Yesterday I wrote for Progress on cuts and the need for more decentralisation of powers from Whitehall. Those in Labour local government who have been working hard throughout the summer on next year's budgets know that this round of cuts promises to be more punishing than the last - because most of the early efficiencies have already been taken and there is much more pressure on services.
Urban and deprived areas have been hit the hardest, due to changes in government funding formula, meaning that these areas will see more reductions or substantial changes in services like local libraries, street cleaning, homelessness, apprenticeship schemes and youth work.
There will also be significant job losses.
‘Salami-slicing’ funding from services hoping they will survive won’t work - it’s more likely that where services don’t change, they could close.
What do the public think? A YouGov poll released today asked people about who they thought responsible for the continuing cuts. The results are not as clear cut as you might think -
- 40% think "Central government is mainly responsible, because it is cutting sharply the money it gives to the council where I live
- 26% think "My local council is mainly responsible, because it could achieve most of the savings it needs by cutting costs, without cutting services"
- The remainder are not aware of cuts/don't know.
Labour and Lib Dem voters in 2010 are more likely to blame central government, much Tories less so. There's also a gender gap and a slight difference in awareness between London and other regions.
Locally here in Camden this poses an interesting dilemma for the retreating Lib Dems - their attack on council cuts, evident in the run-up to the election is out-of-step with people who vote for them. For the Camden Conservatives, it's more straightforward - the people who vote for them are more likely to think that it's all the fault of the Town Hall (interestingly more Tory voters also feel that they haven't experienced any cuts).

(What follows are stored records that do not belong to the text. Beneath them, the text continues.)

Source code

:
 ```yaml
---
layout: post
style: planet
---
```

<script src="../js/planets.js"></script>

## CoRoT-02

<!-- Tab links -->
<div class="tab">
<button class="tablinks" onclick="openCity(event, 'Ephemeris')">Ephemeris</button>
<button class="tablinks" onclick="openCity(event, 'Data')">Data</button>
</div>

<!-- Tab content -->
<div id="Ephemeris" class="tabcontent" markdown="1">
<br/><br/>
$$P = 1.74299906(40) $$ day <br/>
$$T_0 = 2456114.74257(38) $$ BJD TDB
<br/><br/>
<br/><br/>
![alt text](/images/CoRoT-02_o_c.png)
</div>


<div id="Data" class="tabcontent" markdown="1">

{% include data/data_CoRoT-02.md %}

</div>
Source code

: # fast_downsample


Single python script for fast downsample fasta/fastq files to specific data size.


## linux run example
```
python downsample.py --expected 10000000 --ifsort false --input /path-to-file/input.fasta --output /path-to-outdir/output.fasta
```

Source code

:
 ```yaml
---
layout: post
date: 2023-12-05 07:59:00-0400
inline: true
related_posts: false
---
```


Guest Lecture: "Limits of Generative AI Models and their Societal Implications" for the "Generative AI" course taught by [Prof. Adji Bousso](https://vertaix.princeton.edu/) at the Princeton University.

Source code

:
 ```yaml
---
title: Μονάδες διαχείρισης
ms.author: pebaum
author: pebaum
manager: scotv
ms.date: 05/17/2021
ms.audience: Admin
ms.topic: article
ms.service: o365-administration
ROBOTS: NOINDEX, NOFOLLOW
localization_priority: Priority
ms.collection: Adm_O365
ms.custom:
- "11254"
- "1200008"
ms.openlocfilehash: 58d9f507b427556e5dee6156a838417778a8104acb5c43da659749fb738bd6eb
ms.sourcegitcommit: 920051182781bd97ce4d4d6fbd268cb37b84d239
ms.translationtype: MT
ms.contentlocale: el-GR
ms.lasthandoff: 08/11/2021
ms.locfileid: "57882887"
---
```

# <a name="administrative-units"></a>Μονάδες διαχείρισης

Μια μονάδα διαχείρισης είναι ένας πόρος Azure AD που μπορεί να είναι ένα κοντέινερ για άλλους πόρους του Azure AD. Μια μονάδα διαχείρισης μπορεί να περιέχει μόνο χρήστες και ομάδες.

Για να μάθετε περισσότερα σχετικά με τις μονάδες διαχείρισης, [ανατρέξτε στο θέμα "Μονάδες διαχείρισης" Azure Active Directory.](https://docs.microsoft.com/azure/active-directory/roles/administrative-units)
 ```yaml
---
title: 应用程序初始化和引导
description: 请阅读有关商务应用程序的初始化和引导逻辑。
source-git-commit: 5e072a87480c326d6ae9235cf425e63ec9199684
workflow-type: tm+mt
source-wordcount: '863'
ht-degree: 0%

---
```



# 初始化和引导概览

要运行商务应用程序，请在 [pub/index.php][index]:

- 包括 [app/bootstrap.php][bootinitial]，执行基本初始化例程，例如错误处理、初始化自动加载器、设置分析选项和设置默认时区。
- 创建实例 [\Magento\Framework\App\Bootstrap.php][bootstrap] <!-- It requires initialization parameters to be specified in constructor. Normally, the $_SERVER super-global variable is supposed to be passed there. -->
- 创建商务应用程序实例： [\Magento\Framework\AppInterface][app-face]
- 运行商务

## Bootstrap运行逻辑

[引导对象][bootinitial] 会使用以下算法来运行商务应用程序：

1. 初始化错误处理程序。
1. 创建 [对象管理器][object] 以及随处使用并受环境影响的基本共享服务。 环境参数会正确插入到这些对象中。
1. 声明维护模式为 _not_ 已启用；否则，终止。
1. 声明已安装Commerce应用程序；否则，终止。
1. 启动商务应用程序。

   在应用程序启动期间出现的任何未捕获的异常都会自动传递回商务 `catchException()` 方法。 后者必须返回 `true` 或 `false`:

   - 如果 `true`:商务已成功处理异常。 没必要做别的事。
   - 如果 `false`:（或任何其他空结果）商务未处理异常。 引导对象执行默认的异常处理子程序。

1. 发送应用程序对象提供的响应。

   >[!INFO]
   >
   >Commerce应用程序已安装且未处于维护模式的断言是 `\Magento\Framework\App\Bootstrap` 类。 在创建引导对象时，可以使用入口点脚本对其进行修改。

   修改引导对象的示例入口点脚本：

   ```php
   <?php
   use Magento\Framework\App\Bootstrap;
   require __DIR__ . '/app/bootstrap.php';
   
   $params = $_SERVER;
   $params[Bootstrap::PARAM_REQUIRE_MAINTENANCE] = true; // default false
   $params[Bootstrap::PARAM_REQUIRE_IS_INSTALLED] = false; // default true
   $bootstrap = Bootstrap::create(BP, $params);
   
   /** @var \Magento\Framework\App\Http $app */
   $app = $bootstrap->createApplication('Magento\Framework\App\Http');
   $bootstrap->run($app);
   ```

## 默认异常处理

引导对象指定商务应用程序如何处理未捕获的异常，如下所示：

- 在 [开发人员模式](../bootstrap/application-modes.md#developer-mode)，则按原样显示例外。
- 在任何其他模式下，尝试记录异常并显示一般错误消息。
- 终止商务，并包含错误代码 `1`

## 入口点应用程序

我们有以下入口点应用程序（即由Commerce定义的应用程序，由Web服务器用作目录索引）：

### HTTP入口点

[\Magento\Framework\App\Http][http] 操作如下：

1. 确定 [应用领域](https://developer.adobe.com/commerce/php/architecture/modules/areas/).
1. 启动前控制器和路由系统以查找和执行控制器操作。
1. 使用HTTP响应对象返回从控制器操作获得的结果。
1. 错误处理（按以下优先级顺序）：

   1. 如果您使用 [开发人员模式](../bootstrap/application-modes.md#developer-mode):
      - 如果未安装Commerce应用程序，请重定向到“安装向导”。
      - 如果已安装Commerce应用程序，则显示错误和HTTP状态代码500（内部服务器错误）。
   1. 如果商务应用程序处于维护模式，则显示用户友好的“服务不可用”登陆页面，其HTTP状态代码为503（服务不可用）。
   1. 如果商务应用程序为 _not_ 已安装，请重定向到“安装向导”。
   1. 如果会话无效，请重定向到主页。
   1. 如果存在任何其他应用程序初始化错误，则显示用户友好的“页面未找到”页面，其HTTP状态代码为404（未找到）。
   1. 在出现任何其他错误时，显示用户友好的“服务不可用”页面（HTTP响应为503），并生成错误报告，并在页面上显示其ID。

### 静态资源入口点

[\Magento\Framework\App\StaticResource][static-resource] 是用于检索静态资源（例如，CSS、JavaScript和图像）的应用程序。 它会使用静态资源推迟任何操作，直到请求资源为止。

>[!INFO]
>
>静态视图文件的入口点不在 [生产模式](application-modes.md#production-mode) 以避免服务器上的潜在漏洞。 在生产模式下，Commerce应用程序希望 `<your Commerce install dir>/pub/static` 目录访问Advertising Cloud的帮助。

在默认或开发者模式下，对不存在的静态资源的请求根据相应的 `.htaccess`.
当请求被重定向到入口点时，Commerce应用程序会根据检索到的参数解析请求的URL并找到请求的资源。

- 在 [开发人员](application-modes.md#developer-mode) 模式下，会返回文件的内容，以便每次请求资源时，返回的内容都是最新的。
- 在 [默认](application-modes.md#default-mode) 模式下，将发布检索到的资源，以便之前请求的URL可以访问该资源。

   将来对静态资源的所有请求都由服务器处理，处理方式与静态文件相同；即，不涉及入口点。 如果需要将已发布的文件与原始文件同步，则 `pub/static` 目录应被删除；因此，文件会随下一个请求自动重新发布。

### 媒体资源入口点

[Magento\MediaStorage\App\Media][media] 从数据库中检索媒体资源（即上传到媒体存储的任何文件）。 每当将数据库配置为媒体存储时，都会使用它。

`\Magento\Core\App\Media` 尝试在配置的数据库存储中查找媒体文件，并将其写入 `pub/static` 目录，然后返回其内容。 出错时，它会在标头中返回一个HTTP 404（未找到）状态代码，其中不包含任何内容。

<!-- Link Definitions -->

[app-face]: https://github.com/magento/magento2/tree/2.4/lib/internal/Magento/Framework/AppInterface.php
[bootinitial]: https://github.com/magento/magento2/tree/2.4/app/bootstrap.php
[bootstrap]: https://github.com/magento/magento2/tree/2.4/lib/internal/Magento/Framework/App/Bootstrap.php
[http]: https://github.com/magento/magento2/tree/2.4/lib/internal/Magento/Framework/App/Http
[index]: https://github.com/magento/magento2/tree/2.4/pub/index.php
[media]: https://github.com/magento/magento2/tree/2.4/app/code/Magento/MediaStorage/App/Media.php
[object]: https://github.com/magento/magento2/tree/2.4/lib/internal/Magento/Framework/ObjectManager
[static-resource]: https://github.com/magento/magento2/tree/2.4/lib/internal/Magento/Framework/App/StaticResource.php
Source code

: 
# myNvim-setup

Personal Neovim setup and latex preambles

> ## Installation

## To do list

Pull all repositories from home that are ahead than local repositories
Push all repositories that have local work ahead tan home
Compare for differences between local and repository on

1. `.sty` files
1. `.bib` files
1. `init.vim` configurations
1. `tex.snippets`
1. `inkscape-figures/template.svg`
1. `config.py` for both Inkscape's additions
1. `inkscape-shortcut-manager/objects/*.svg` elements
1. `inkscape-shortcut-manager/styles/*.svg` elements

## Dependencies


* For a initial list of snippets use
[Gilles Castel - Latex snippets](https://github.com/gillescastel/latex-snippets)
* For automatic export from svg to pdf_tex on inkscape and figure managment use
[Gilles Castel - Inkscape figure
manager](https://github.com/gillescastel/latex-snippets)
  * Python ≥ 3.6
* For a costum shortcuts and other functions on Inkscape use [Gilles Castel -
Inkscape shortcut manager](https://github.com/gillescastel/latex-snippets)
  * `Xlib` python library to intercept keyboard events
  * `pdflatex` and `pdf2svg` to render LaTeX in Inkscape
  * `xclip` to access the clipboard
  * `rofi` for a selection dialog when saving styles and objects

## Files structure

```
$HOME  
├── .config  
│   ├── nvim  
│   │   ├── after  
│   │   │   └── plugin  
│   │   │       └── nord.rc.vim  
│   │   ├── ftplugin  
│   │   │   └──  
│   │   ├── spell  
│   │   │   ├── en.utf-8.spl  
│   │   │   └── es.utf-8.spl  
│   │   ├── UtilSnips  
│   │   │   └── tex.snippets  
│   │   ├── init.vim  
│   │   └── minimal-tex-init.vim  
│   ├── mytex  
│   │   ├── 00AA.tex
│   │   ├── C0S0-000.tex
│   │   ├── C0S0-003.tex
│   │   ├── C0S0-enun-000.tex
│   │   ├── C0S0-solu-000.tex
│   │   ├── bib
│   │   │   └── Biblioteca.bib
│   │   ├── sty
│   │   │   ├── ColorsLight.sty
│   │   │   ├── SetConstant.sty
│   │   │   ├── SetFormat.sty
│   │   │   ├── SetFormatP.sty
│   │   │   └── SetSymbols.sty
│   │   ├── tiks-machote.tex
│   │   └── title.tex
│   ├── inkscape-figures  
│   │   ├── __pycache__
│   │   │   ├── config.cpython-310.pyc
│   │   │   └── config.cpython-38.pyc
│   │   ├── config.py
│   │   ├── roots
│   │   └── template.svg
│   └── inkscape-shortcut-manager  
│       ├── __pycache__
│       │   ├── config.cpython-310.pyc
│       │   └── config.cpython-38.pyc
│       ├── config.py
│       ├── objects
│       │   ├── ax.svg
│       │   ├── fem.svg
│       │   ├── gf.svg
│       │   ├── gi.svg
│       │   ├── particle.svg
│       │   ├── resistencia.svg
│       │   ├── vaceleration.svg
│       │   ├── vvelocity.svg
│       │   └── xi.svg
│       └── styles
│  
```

The poll underlines what some have suspected: outside of the SW1 bubble, in a different economic context and with 'round one' of the cuts over, don't assume people will see responsibility for austerity as intensely as they did in 2010 - or even that awareness is that high.
Next to the economy and the NHS, funding for local public services threatens to become part of the dominant narrative of the 2015 election for Labour. There is, of course, an inter-play between all three: simply put, extra money for the NHS means less money for other areas of spending, like local government. ‘Turning the taps back on’, as some argue on the left, raises a question about management of public finances which is central to that of economy competence. (Note that the high point of spending for local services was in 2008, seven years from the 2015 ballot).
With over 70% of funding for local services reliant on central government, and that funding being cut dramatically - it's not just Town Halls who have a job to explaining how local public services are funded, Westminster politicians will.